I certainly think that ranking LLMs over dolphins, who we have little understanding of their communication, seems very bizarre.
@evan additionally, why is language use a more defining characteristic of intelligence than tool use? Chimps, bonobos, dolphins, octopi, corvids etc all can use tools and solve complex tasks but aren't good at language (to our definition of language). Does this matter?
@Gargron Oh, the irony. Aren't you just parroting Emily Bender? A chatbot could have said this. How can we know that what you say is more than just your cognitive statistics?
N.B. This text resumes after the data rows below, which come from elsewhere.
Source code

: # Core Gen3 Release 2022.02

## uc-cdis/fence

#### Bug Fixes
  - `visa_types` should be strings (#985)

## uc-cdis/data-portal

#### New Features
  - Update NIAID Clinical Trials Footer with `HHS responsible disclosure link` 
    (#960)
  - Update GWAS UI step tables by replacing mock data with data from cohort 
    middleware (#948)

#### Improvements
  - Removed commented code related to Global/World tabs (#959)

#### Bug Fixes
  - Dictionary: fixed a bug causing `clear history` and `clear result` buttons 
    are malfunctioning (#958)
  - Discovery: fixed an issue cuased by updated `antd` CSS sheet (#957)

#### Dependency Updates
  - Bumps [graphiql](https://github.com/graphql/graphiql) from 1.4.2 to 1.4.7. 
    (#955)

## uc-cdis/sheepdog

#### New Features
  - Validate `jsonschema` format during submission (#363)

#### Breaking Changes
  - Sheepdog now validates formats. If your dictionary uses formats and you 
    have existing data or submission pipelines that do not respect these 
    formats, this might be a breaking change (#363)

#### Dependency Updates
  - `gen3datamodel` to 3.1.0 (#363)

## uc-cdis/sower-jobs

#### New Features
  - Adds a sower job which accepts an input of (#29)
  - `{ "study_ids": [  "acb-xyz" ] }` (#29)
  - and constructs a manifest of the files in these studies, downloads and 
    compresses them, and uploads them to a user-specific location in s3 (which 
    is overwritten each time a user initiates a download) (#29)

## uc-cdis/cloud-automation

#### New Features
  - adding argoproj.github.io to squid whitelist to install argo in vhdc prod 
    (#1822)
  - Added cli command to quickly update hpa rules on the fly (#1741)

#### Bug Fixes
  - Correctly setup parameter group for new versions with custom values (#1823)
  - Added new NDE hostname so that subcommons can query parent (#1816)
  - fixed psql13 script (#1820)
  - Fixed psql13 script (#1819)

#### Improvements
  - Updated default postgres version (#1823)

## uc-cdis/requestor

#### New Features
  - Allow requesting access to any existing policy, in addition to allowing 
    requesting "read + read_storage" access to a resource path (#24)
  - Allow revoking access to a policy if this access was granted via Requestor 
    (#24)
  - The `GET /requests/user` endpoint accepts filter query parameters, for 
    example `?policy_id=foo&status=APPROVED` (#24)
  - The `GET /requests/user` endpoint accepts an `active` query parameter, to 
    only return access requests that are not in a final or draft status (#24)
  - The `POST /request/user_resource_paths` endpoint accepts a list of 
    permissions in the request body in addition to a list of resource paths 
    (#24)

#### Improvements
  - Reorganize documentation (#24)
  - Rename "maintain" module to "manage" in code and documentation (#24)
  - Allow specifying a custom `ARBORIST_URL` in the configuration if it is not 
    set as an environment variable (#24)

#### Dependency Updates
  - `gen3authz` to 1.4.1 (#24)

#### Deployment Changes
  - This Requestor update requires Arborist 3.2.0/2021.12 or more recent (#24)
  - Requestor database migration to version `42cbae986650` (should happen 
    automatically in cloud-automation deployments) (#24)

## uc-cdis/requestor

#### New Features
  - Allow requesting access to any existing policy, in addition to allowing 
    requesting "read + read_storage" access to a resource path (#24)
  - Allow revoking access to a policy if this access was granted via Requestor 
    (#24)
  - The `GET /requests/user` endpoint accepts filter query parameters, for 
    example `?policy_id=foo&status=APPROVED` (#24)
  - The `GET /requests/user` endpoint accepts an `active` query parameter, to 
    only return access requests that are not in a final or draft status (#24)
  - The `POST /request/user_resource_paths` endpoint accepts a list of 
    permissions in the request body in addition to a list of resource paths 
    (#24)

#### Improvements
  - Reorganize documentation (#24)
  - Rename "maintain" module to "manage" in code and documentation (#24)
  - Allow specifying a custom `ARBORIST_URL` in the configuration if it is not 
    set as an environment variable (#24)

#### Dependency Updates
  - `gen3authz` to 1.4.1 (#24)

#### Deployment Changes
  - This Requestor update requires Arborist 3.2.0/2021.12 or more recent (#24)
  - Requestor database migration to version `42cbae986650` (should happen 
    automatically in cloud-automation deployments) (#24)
1. There is intelligence in current LLM based AI. A different sort, but still intelligence. Language competence without comprehension.
2. Most of what people say is pretty much at the level of parroting.
3. What you say is half true, half misleading.
Several people on this thread have mentioned this sort of idea.
@evan agree to disagree, but I struggle to read "They have many of the hallmarks of what we call intelligence. They have more such characteristics than, say, dolphins or chimps" in another way than a kind of ranking.
@Gargron I always read "AI" in the news as "Artificial Idiocy." Although the terms "Augmented Idiocy" or "Amplified Idiocy" just came to mind. @etherdiver
@Gargron But to be fair, it is doing a better job at pretending to be intelligent than tons of humans voting nowadays… so I’m not sure I really really care ablut the broad interpretation of “I” being used.
@Gargron I just went to a major US marketing conference in Sept, every single vendor was touting the 'AI-fication' of their products. It's ridiculous because we are customers, we know that they've just rebranded the ML stuff they were already doing!